One thing I like about legalization pushes is that the weird gatekeeping and sometimes invalidation from the psychedelic community will get diluted in favor of a broader range of information, a broader range of possible experiences, what inputs lead to what outputs, etc.


>I find Deep Mind AI output to be pretty damn close.

Hmm, I don't know that I'd agree. I think a deepdream AI output approximates a breakthrough DMT experience probably less than the prisoners of the Allegory of the Cave watching shadows dance on the wall experienced the true outside world.


The combination of 5 senses and non-visual ideas into visible objects makes me wonder: If/When a direct-brain-input interface is created, will what the person perceives be like a DMT trip?

This is why I enjoy listening to music and watching a visualization at the same time. Marrying senses together but in an abstract way is strangely appealing.


I'm curious to know more about what neuron networks are communicating that usually aren't


Indeed! (author of the Hyperbolic Geometry of DMT Experiences article here). I think you might enjoy my video on the Free Energy Principle and Psychedelics. It IMO explains in a novel, meaningful, and non-trivial way the effect you are describing.

Here it is: https://youtu.be/45tG1oVigVo

And video description:

Friston's Free Energy Principle (FEP) is one of those ideas that seem to offer new perspectives on almost anything you point it at.

It seems to synthesize already very high-level ideas into an incredibly general and flexible conceptual framework. It brings together thermodynamics, probabilistic graphical models, information theory, evolution, and psychology. We could say that trying to apply the FEP to literally everything is not a bad idea: it may not explain it all, but we are bound to learn a lot from seeing when it fails.

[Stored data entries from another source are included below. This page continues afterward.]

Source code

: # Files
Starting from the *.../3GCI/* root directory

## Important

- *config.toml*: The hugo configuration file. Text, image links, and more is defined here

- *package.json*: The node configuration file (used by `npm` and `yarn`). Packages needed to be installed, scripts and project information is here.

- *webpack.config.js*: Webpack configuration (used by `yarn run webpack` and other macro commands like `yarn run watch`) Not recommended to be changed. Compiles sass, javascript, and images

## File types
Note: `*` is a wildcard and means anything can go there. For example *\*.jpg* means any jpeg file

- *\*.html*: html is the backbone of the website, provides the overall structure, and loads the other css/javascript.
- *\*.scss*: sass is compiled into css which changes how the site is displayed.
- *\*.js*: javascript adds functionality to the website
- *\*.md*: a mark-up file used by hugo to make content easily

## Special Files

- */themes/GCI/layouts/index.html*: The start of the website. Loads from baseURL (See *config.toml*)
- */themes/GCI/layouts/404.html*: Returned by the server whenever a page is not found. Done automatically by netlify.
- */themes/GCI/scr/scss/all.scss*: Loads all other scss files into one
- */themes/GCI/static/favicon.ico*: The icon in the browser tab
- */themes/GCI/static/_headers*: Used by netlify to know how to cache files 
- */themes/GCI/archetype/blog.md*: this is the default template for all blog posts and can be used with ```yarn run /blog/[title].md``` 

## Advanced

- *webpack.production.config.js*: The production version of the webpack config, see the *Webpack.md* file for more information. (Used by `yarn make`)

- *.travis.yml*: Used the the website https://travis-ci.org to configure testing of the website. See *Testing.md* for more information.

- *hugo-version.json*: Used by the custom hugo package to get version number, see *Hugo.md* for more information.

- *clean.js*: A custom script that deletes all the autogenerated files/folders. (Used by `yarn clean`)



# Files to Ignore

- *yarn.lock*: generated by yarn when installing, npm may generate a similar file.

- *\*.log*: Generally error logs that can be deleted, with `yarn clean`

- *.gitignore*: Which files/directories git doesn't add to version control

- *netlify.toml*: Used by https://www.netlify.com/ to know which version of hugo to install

So what is the FEP? In the words of Friston: "In short, the long-term (distal) imperative — of maintaining states within physiological bounds — translates into a short-term (proximal) avoidance of surprise. Surprise here relates not just to the current state, which cannot be changed, but also to movement from one state to another, which can change. This motion can be complicated and itinerant (wandering) provided that it revisits a small set of states, called a global random attractor, that are compatible with survival (for example, driving a car within a small margin of error). It is this motion that the free-energy principle optimizes."

Organisms that survive over time must minimize entropy injections from their environment, which means they need to minimize surprise, which unfortunately is computationally intractable, but the information theoretic construct of variational free-energy provides an upper bound on this ground truth surprise, meaning that minimizing it will indirectly minimize surprise. This cashes out in the need to maximize "accuracy - complexity" which prevents both overfitting and underfitting. In the video we go over some of the classical ideas surrounding the FEP: the dark room, active inference, explicit vs. implicit representations, and whether real dynamic systems can be decomposed into Markov blankets. Finally, we cover how the FEP naturally gives rise to predictive coding via hierarchical Bayesian models.

We then talk about Reduced BEliefs Under pSychedelics (REBUS) and explain how Carhart-Harris and Friston interpret psychedelics and the Anarchic Brain in light of the FEP. We then discuss Safron's countermodel of Strengthened BEliefs Under pSychedelics (SEBUS) and the work coming out of Seth's lab.

So, that's how the FEP shows up in the literature today. But what about explaining not only belief changes and perceptual effects, but perhaps also getting into the actual weeds of the ultra bizarre things that happen on psychedelics?

I provide three novel ideas for how the FEP can explain features of exotic experiences:

(1) Dissonance-minimizing resonance networks would naturally balance model complexity due to an inherent "complexity cost" that shows up as dissonance and prediction error minimization when prediction errors give rise to out-of-phase interactions between the layers.

(2) Bayesian Energy Sinks: What you can recognize lowers the (physical) energy of one's world-sheet. I then blend this with an analysis of symmetrical psychedelic thought-forms as energy-minimizing configurations. On net, we thus experience hybrid "semantic + symmetric" hallucinations.

(3) Indra's Net: Each "competing cluster of coherence" needs to model its environment in order to synch up with it in a reinforcing way. This leads to attractor states where "everything reflects everything else".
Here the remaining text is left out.